Charles Knutson: Understand technology
Knutson said that parents and grandparents need not “pull the plug” on technology; rather, they need to understand and use it.
“Technology is a tool,” he said. “Every tool can be can be used for good or evil. The easiest reaction to make when faced with technology is to pull the plug because (it) gives you a sense of security. I assert that it’s a false sense of security.”
Just as the rod of iron, seen by Lehi and Nephi in the Book of Mormon, is located on the bank of the river of filthy water, Knutson explained that at some point in our mortal probation, there is an inevitable co-location of good and evil.
“If you find yourself clutching the rod of iron, and filthy water is lapping on your shoes, it may be a sign that you’re trapped in a mortal probation,” he said. “The only way out is to grasp the rod and press forward. ... Successful navigation does not result in the elimination of the opposition.”
Knutson, a father of 10, told attendees that the best way to learn what their children or grandchildren are doing is by doing it themselves, such as adding them as a friend on Facebook.
“You don’t have to be a computer science major or a Ph.D. to understand the technology,” he said. “There is an opportunity when dealing with kids where it behooves us to stick ourselves into our children’s technological lives.”
In practice, Knutson gave these tips:
1. Buy teenagers the “dumbest phone money can buy” as smartphones are computers and can access all Web content.
2. Limit access to technology to minimal levels — spending 16 hours a day on anything is unbalanced, even if it’s reading the scriptures.
3. Create a gospel-centered home that compensates for kids’ time away from technology. Spending time with the family shouldn’t be a form of punishment.

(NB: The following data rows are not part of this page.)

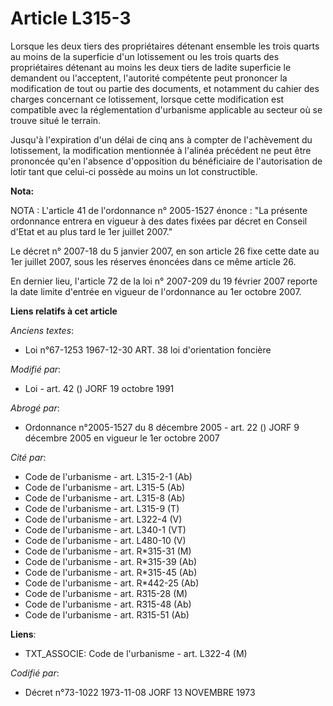 # Article L315-3

Lorsque les deux tiers des propriétaires détenant ensemble les trois quarts au moins de la superficie d'un lotissement ou les
trois quarts des propriétaires détenant au moins les deux tiers de ladite superficie le demandent ou l'acceptent, l'autorité
compétente peut prononcer la modification de tout ou partie des documents, et notamment du cahier des charges concernant ce
lotissement, lorsque cette modification est compatible avec la réglementation d'urbanisme applicable au secteur où se trouve
situé le terrain.

Jusqu'à l'expiration d'un délai de cinq ans à compter de l'achèvement du lotissement, la modification mentionnée à l'alinéa
précédent ne peut être prononcée qu'en l'absence d'opposition du bénéficiaire de l'autorisation de lotir tant que celui-ci
possède au moins un lot constructible.

**Nota:**

NOTA : L'article 41 de l'ordonnance n° 2005-1527 énonce : "La présente ordonnance entrera en vigueur à des dates fixées par
décret en Conseil d'Etat et au plus tard le 1er juillet 2007."

Le décret n° 2007-18 du 5 janvier 2007, en son article 26 fixe cette date au 1er juillet 2007, sous les réserves énoncées
dans ce même article 26.

En dernier lieu, l'article 72 de la loi n° 2007-209 du 19 février 2007 reporte la date limite d'entrée en vigueur de
l'ordonnance au 1er octobre 2007.

**Liens relatifs à cet article**

_Anciens textes_:

  - Loi n°67-1253 1967-12-30 ART. 38 loi d'orientation foncière

_Modifié par_:

  - Loi - art. 42 () JORF 19 octobre 1991

_Abrogé par_:

  - Ordonnance n°2005-1527 du 8 décembre 2005 - art. 22 () JORF 9 décembre 2005 en vigueur le 1er octobre 2007

_Cité par_:

  - Code de l'urbanisme - art. L315-2-1 (Ab)
  - Code de l'urbanisme - art. L315-5 (Ab)
  - Code de l'urbanisme - art. L315-8 (Ab)
  - Code de l'urbanisme - art. L315-9 (T)
  - Code de l'urbanisme - art. L322-4 (V)
  - Code de l'urbanisme - art. L340-1 (VT)
  - Code de l'urbanisme - art. L480-10 (V)
  - Code de l'urbanisme - art. R*315-31 (M)
  - Code de l'urbanisme - art. R*315-39 (Ab)
  - Code de l'urbanisme - art. R*315-45 (Ab)
  - Code de l'urbanisme - art. R*442-25 (Ab)
  - Code de l'urbanisme - art. R315-28 (M)
  - Code de l'urbanisme - art. R315-48 (Ab)
  - Code de l'urbanisme - art. R315-51 (Ab)

**Liens**:

  - TXT_ASSOCIE: Code de l'urbanisme - art. L322-4 (M)

_Codifié par_:

  - Décret n°73-1022 1973-11-08 JORF 13 NOVEMBRE 1973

4. Put a filter on every computer, but even the best filters block only about 90 percent of harmful material, so do not rely wholly on filters.

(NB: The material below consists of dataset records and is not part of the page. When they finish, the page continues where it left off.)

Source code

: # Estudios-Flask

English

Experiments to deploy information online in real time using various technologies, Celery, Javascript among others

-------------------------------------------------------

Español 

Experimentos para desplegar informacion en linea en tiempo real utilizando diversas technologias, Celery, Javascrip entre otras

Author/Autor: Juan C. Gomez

5. Teach children the true doctrine of sexuality — it is part of the plan.
“The technology is not good or wrong,” he concluded. “It is simply the backdrop against which we are living out our mortal probation. We have to understand it and be fluent enough in it to be guided by the Spirit so that we can make our own decisions.”
Ariel Rodriguez: Understanding the 'The Family: A Proclamation to the World'
Rodriguez focused his remarks on the importance of gender as evidenced in "The Family: A Proclamation to the World." He noted that the eternal nature of gender is the first doctrine asserted after the main declaration of the proclamation’s introductory paragraph.

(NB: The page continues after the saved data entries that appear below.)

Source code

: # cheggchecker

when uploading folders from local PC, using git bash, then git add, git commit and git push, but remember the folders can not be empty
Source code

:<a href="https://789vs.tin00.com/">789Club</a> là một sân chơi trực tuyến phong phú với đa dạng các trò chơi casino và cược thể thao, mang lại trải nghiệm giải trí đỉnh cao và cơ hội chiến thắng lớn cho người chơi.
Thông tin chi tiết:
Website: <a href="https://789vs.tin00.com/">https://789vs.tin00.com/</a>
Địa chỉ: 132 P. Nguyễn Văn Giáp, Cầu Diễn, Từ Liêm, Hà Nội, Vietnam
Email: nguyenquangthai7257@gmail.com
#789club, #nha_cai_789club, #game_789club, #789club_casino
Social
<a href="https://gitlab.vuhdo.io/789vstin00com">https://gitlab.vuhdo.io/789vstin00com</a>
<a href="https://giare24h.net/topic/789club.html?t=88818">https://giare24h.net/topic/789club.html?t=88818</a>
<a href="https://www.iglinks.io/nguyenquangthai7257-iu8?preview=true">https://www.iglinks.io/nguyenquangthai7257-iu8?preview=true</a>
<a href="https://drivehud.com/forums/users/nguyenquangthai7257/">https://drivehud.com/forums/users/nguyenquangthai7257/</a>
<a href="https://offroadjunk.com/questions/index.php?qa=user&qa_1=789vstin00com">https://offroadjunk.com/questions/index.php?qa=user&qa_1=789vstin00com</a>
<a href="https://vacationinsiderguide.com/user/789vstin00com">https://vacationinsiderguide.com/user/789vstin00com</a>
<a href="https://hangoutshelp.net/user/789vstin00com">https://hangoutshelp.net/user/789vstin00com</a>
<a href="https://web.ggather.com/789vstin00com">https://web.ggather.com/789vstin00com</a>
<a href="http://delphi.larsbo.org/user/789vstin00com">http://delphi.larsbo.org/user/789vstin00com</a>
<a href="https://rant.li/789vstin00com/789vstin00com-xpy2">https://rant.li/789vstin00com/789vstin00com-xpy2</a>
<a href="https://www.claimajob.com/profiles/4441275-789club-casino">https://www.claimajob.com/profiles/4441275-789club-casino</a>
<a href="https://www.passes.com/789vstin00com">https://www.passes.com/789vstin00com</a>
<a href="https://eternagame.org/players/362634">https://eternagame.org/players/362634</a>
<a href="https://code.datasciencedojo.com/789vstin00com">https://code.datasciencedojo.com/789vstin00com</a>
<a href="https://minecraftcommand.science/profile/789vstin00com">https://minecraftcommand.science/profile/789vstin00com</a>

According to Rodriguez, who received a doctorate in family and human development from Utah State University, a correct understanding of the proclamation begins with a correct understanding of gender.
“I think there is a reason why (gender) comes first within the body of the proclamation,” he said. “If we want to defend the family as an institution, it begins with a correct understanding of gender and a commitment to saying ‘gender matters.’”
Although there is little known in LDS doctrine about the reasons for the gendered division of duties in the plan of happiness, Rodriguez said gender is an essential characteristic of our eternal identity and purpose, and should not be dismissed as trivial, irrelevant or transient, as it often is in the social sciences and throughout the world.
“A correct understanding of marriage, family and the plan of happiness requires us to pay attention to these differences,” he said.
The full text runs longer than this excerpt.